Content starts

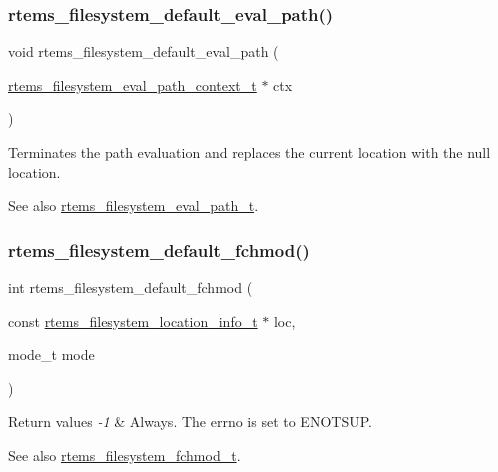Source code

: \subsubsection{\texorpdfstring{rtems\_filesystem\_default\_eval\_path()}{rtems\_filesystem\_default\_eval\_path()}}
{\footnotesize\ttfamily void rtems\+\_\+filesystem\+\_\+default\+\_\+eval\+\_\+path (\begin{DoxyParamCaption}\item[{\mbox{\hyperlink{structrtems__filesystem__eval__path__context__t}{rtems\+\_\+filesystem\+\_\+eval\+\_\+path\+\_\+context\+\_\+t}} $\ast$}]{ctx }\end{DoxyParamCaption})}



Terminates the path evaluation and replaces the current location with the null location. 

\begin{DoxySeeAlso}{See also}
\mbox{\hyperlink{group__LibIOFSOps_ga49260fbd8e55e1ecb71daef115c751c4}{rtems\+\_\+filesystem\+\_\+eval\+\_\+path\+\_\+t}}. 
\end{DoxySeeAlso}
\mbox{\label{group__LibIOFSOps_ga3dd804eb9c4578e02e07eb0ee445af43}} 
\subsubsection{\texorpdfstring{rtems\_filesystem\_default\_fchmod()}{rtems\_filesystem\_default\_fchmod()}}
{\footnotesize\ttfamily int rtems\+\_\+filesystem\+\_\+default\+\_\+fchmod (\begin{DoxyParamCaption}\item[{const \mbox{\hyperlink{group__LibIO_ga3252b3d31ee3c49ffff0b7604a676864}{rtems\+\_\+filesystem\+\_\+location\+\_\+info\+\_\+t}} $\ast$}]{loc,  }\item[{mode\+\_\+t}]{mode }\end{DoxyParamCaption})}


\begin{DoxyRetVals}{Return values}
{\em -\/1} & Always. The errno is set to E\+N\+O\+T\+S\+UP.\\
\hline
\end{DoxyRetVals}
\begin{DoxySeeAlso}{See also}
\mbox{\hyperlink{group__LibIOFSOps_ga1b1d7f7442b24fc05ffedc596f1cec4b}{rtems\+\_\+filesystem\+\_\+fchmod\+\_\+t}}. 
\end{DoxySeeAlso}
\mbox{\label{group__LibIOFSOps_ga801a36a04179ec2431409303fa1b9031}} 
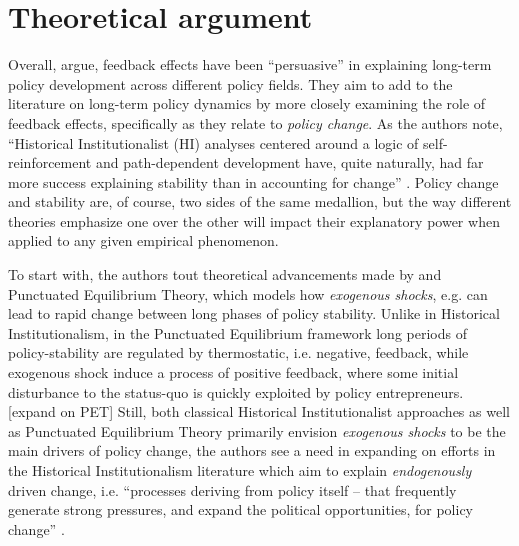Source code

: \documentclass[11pt]{article}
\begin{document}
\section*{Theoretical argument}
Overall, \textcite[][]{Jacobs2014} argue, feedback effects have been \enquote{persuasive}  in explaining long-term policy development across different policy fields. They aim to add to the literature on long-term policy dynamics by more closely examining the role of feedback effects, specifically as they relate to \textit{policy change}. As the authors note, \enquote{Historical Institutionalist (HI) analyses centered around a logic of self-reinforcement and path-dependent development have, quite naturally, had far more success explaining stability than in accounting for change} \parencite[][p. 443]{Jacobs2014}. Policy change and stability are, of course, two sides of the same medallion, but the way different theories emphasize one over the other will impact their explanatory power when applied to any given empirical phenomenon.

To start with, the authors tout theoretical advancements made by \textcite[][]{Baumgartner2002} and Punctuated Equilibrium Theory, which models how \textit{exogenous shocks}, e.g. can lead to rapid change between long phases of policy stability. Unlike in Historical Institutionalism, in the Punctuated Equilibrium framework long periods of policy-stability are regulated by thermostatic, i.e. negative, feedback, while exogenous shock induce a process of positive feedback, where some initial disturbance to the status-quo is quickly exploited by policy entrepreneurs. {\color{red}[expand on PET]} Still, both classical Historical Institutionalist approaches as well as Punctuated Equilibrium Theory primarily envision \textit{exogenous shocks} to be the main drivers of policy change, the authors see a need in expanding on efforts in the Historical Institutionalism literature which aim to explain \textit{endogenously} driven change, i.e. \enquote{processes deriving from policy itself -- that frequently generate strong pressures, and expand the political opportunities, for policy change} \parencite[p. 442]{Jacobs2014}.
\end{document}
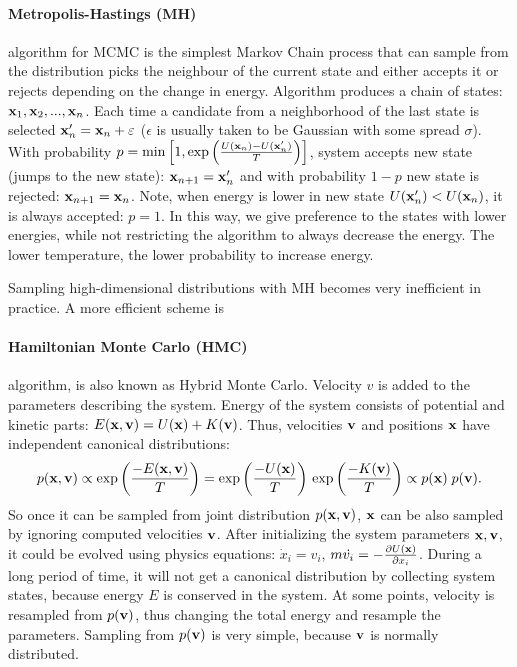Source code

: \paragraph{Metropolis-Hastings (MH)} algorithm for MCMC is the simplest Markov Chain process that can sample from the distribution picks the neighbour of the current state and either accepts it or rejects depending on the change in energy. 
Algorithm produces a chain of states: $ \mathbf{x}_1, \mathbf{x}_2, ..., \mathbf{x}_n $. Each time a candidate from a neighborhood of the last state is selected
$\mathbf{x}_n' = \mathbf{x}_n + \varepsilon$ ($\epsilon$ is usually taken to be Gaussian with some spread $\sigma$).
With probability $p = \min \left[1, \exp\left( \frac{U(\mathbf{x}_n) - U(\mathbf{x}_n')}{T} \right) \right]$, system accepts new state (jumps to the new state):
$\mathbf{x}_{n+1} = \mathbf{x}_n'$ and with probability $1-p$ new state is rejected: $\mathbf{x}_{n+1} = \mathbf{x}_n$.
Note, when energy is lower in new state $U(\mathbf{x}'_n) < U(\mathbf{x}_n)$, it is always accepted: $p=1$.
In this way, we give preference to the states with lower energies, while not restricting the algorithm to always decrease the energy.
The lower temperature, the lower probability to increase energy.

Sampling high-dimensional distributions with MH becomes very inefficient in practice. A more efficient scheme is

\paragraph{Hamiltonian Monte Carlo (HMC)} algorithm, is also known as Hybrid Monte Carlo. Velocity $v$ is added to the parameters describing the system. Energy of the system consists of potential and kinetic parts:	$E(\mathbf{x}, \mathbf{v}) = U(\mathbf{x}) + K(\mathbf{v})$. %
Thus, velocities $\mathbf{v}$ and positions $\mathbf{x}$ have independent canonical distributions:
\begin{equation}
	p(\mathbf{x}, \mathbf{v}) \propto \exp\left(  \frac{-E(\mathbf{x}, \mathbf{v})}{T}  \right)
	= \exp\left(  \frac{-U(\mathbf{x})}{T}  \right) \, \exp \left( \frac{-K(\mathbf{v})}{T} \right) \propto p(\mathbf{x}) \; p(\mathbf{v}).
\end{equation}
So once it can be sampled from joint distribution $p(\mathbf{x}, \mathbf{v})$, $\mathbf{x}$ can be also sampled by ignoring computed velocities $\mathbf{v}$.
After initializing the system parameters $\mathbf{x}, \mathbf{v}$, it could be evolved using physics equations: $\dot{x}_i = v_i$, $m\dot{v_i} = -\frac{\partial U(\mathbf{x})}{\partial x_i}$. During a long period of time, it will not get a canonical distribution by collecting system states, because energy $E$ is conserved in the system.
At some points, velocity is resampled from $p(\mathbf{v})$, thus changing the total energy and resample the parameters. Sampling from $p(\mathbf{v})$ is very simple, because $\mathbf{v}$ is normally distributed.

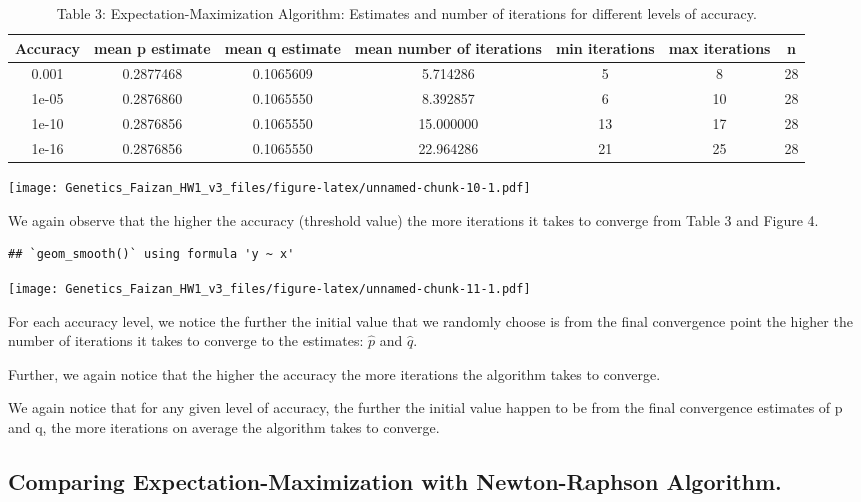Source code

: \documentclass[]{article}
\begin{document}
\begin{table}[t]

\caption{\label{tab:unnamed-chunk-9}Table 3: Expectation-Maximization Algorithm: Estimates and number of iterations for different levels of accuracy.}
\centering
\begin{tabular}{c|c|c|c|c|c|c}
\hline
Accuracy & mean p estimate & mean q estimate & mean number of iterations & min iterations & max iterations & n\\
\hline
0.001 & 0.2877468 & 0.1065609 & 5.714286 & 5 & 8 & 28\\
\hline
1e-05 & 0.2876860 & 0.1065550 & 8.392857 & 6 & 10 & 28\\
\hline
1e-10 & 0.2876856 & 0.1065550 & 15.000000 & 13 & 17 & 28\\
\hline
1e-16 & 0.2876856 & 0.1065550 & 22.964286 & 21 & 25 & 28\\
\hline
\end{tabular}
\end{table}

\texttt{[image: Genetics\_Faizan\_HW1\_v3\_files/figure-latex/unnamed-chunk-10-1.pdf]}

We again observe that the higher the accuracy (threshold value) the more
iterations it takes to converge from Table 3 and Figure 4.

\begin{verbatim}
## `geom_smooth()` using formula 'y ~ x'
\end{verbatim}

\texttt{[image: Genetics\_Faizan\_HW1\_v3\_files/figure-latex/unnamed-chunk-11-1.pdf]}

For each accuracy level, we notice the further the initial value that we
randomly choose is from the final convergence point the higher the
number of iterations it takes to converge to the estimates: \(\hat{p}\)
and \(\hat{q}\).

Further, we again notice that the higher the accuracy the more
iterations the algorithm takes to converge.

We again notice that for any given level of accuracy, the further the
initial value happen to be from the final convergence estimates of p and
q, the more iterations on average the algorithm takes to converge.

\subsection{Comparing Expectation-Maximization with Newton-Raphson
Algorithm.}\label{comparing-expectation-maximization-with-newton-raphson-algorithm.}
\end{document}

Content ends

▶ [DIRECTIONS] Please show every line of the entries above that contains the word "latex".

▶ [OUTPUT OF THE EXERCISE]
\texttt{[image: Genetics\_Faizan\_HW1\_v3\_files/figure-latex/unnamed-chunk-10-1.pdf]}
\texttt{[image: Genetics\_Faizan\_HW1\_v3\_files/figure-latex/unnamed-chunk-11-1.pdf]}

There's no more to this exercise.